Первая часть рассказа повествует о приключении молодого художника, бедного и талантливого, – Чарткова, – который покупает у антиквара портрет старика, чьи глаза излучают пагубную силу. Вернувшись в свою мансарду, он не может смотреть на картину, не испытывая сильного недомогания. Это неизвестное, которое он впустил под свою крышу, его околдовало. «Это было уже не искусство: это разрушало даже гармонию самого портрета. Это были живые, это были человеческие глаза!
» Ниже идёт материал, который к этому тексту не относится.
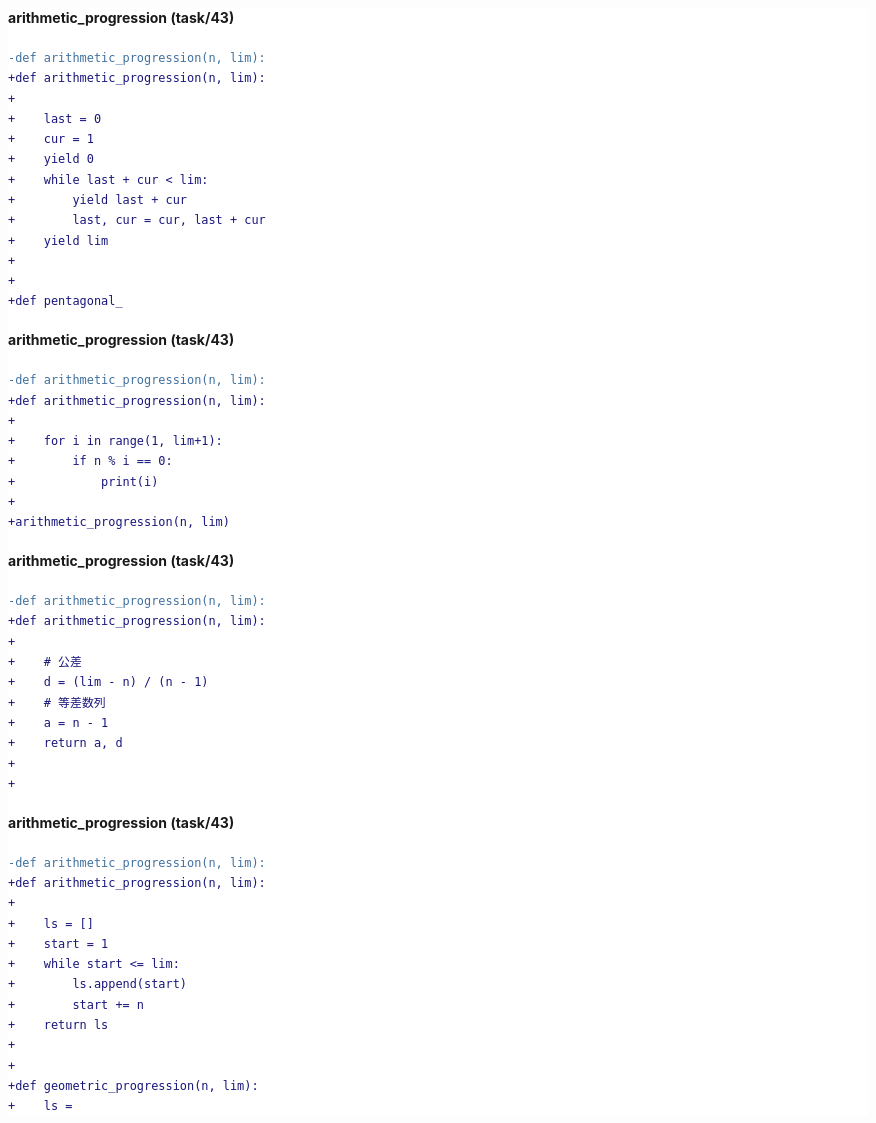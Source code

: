 #### arithmetic_progression (task/43)

```diff
-def arithmetic_progression(n, lim):
+def arithmetic_progression(n, lim):
+
+    last = 0
+    cur = 1
+    yield 0
+    while last + cur < lim:
+        yield last + cur
+        last, cur = cur, last + cur
+    yield lim
+
+
+def pentagonal_
```

#### arithmetic_progression (task/43)

```diff
-def arithmetic_progression(n, lim):
+def arithmetic_progression(n, lim):
+
+    for i in range(1, lim+1):
+        if n % i == 0:
+            print(i)
+
+arithmetic_progression(n, lim)
```

#### arithmetic_progression (task/43)

```diff
-def arithmetic_progression(n, lim):
+def arithmetic_progression(n, lim):
+
+    # 公差
+    d = (lim - n) / (n - 1)
+    # 等差数列
+    a = n - 1
+    return a, d
+
+
```

#### arithmetic_progression (task/43)

```diff
-def arithmetic_progression(n, lim):
+def arithmetic_progression(n, lim):
+
+    ls = []
+    start = 1
+    while start <= lim:
+        ls.append(start)
+        start += n
+    return ls
+
+
+def geometric_progression(n, lim):
+    ls =
```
Казалось, как будто они были вырезаны из живого человека и вставленв сюда». Ночью Чартковым овладевают кошмары столь сильные и столь точные, что он не может больше распознать, где сон, а где реальность. «И видит он: это уже не сон; черты старика двинулись и губы его стали вытягиваться к нему, как будто бы хотели его высосать…» В конце концов Чартков находит столбик золотых монет, спрятанный в раме. Начиная с этого дня, он отравлен своей удачей. Он не помышляет больше ни о чем, кроме денег и успеха. Став модным портретистом, он машинально работает своей кистью и разрушает свой собственный гений, в то время как светские похвалы гудят вокруг него. «Стал ездить на обеды, сопровождать дам в галереи и даже на гулянья, щегольски одеваться и утверждать гласно, что художник должен принадлежать обществу, что нужно поддержать его званье…» Приглашенный однажды в Академию изящных искусств, чтобы высказать свое мнение о посылке одного молодого русского художника, работающего в Италии, он, сравнивая, внезапно отдает себе отчет в своем вырождении. Вернувшись к себе, он вновь приступает к работе и безнадежно пытается заново найти свой прежний талант. Но тщетно. «На каждом шагу он был останавливаем, незначащий механизм охлаждал весь порыв и стоял неперескочимым порогом для воображения…» Тогда, охваченный безумной завистью, он находит самые прекрасные картины, покупает их по не важно какой цене и разрывает и топчет их, «смеясь от удовольствия». Потом он умирает в припадке буйного помешательства.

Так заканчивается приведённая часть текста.